On Wireguard and Tailscale

VPNs are pretty neat. To many peoples surprise they are useful outside of torrenting the last movie or circumventing a streaming services region lock. Maybe you like to ruin your evenings with tech support - aka homelab - and want to access your services nicely hidden away from the big bad Internet. Maybe you have a few servers in a data centre but prefer to not expose management interfaces without a second layer of authentication. Or you just want to connect to your NAS to create a backup of your camera roll. Remembering the old days when you tried to make sense of IPsec, we came a long way.

One of the questions I have seen a lot but not very well answered is what the performance and battery impact on mobile devices is using Wireguard. Especially always-on. I waited with this post a bit to have some longterm usage experience. A bit over two years. And I can say both can be neglected from my experience. I have configured the Wireguard app on my phone to be always on if I am not connected to my WiFis SSID. There is a small moment when using the phone and leaving the WiFI range, but otherwise it is not notable at all. And I have not seen any significant battery drain on iOS.

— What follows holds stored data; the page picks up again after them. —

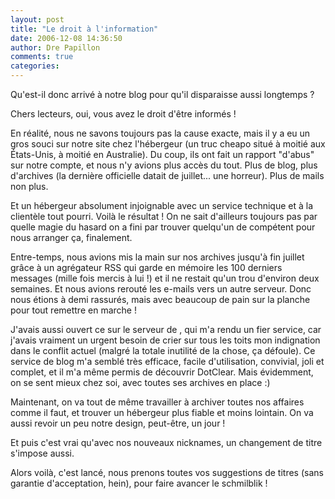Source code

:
 ```yaml
---
layout: post
title: "Le droit à l'information"
date: 2006-12-08 14:36:50
author: Dre Papillon
comments: true
categories: 
---
```



Qu'est-il donc arrivé à notre blog pour qu'il disparaisse aussi longtemps ?

Chers lecteurs, oui, vous avez le droit d'être informés !

En réalité, nous ne savons toujours pas la cause exacte, mais il y a eu un gros souci sur notre site chez l'hébergeur (un truc cheapo situé à moitié aux États-Unis, à moitié en Australie). Du coup, ils ont fait un rapport "d'abus" sur notre compte, et nous n'y avions plus accès du tout. Plus de blog, plus d'archives (la dernière officielle datait de juillet... une horreur). Plus de mails non plus.

Et un hébergeur absolument injoignable avec un service technique et à la clientèle tout pourri. Voilà le résultat ! On ne sait d'ailleurs toujours pas par quelle magie du hasard on a fini par trouver quelqu'un de compétent pour nous arranger ça, finalement.

Entre-temps, nous avions mis la main sur nos archives jusqu'à fin juillet grâce à un agrégateur RSS qui garde en mémoire les 100 derniers messages (mille fois mercis à lui !) et il ne restait qu'un trou d'environ deux semaines. Et nous avions rerouté les e-mails vers un autre serveur. Donc nous étions à demi rassurés, mais avec beaucoup de pain sur la planche pour tout remettre en marche !

J'avais aussi ouvert ce  sur le serveur  de , qui m'a rendu un fier service, car j'avais vraiment un urgent besoin de crier sur tous les toits mon indignation dans le conflit actuel (malgré la totale inutilité de la chose, ça défoule). Ce service de blog m'a semblé très efficace, facile d'utilisation, convivial, joli et complet, et il m'a même permis de découvrir DotClear. Mais évidemment, on se sent mieux chez soi, avec toutes ses archives en place :)

Maintenant, on va tout de même travailler à archiver toutes nos affaires comme il faut, et trouver un hébergeur plus fiable et moins lointain. On va aussi revoir un peu notre design, peut-être, un jour !

Et puis c'est vrai qu'avec nos nouveaux nicknames, un changement de titre s'impose aussi.

Alors voilà, c'est lancé, nous prenons toutes vos suggestions de titres (sans garantie d'acceptation, hein), pour faire avancer le schmilblik !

Tailscale is easy to setup and provides a ton of neat features such as Taildrop or the partnership with Mullvad. It is also by far the most user friendly VPN I can think of. Which is something that comes in handy if you want to bring non-tech enthusiasts on the network. Install the app, authenticate and you are basically done. If you for some reason do not trust Tailscale but still want to use their clients for convenience or you want to save some dollars you can even self-host an Tailscale control server and they seem to be okay with that.

If you like to tinker it is not too troublesome to configure a Wireguard network from scratch. Router software like OPNsense and some commercial routers slowly start to have support built in.

Wireguard is one of the technologies I configured once and stopped thinking about. Which is exactly what I want and expect from software. And the convenience of having access to my local infrastructure including DNS based adblocking while on the go is very welcome.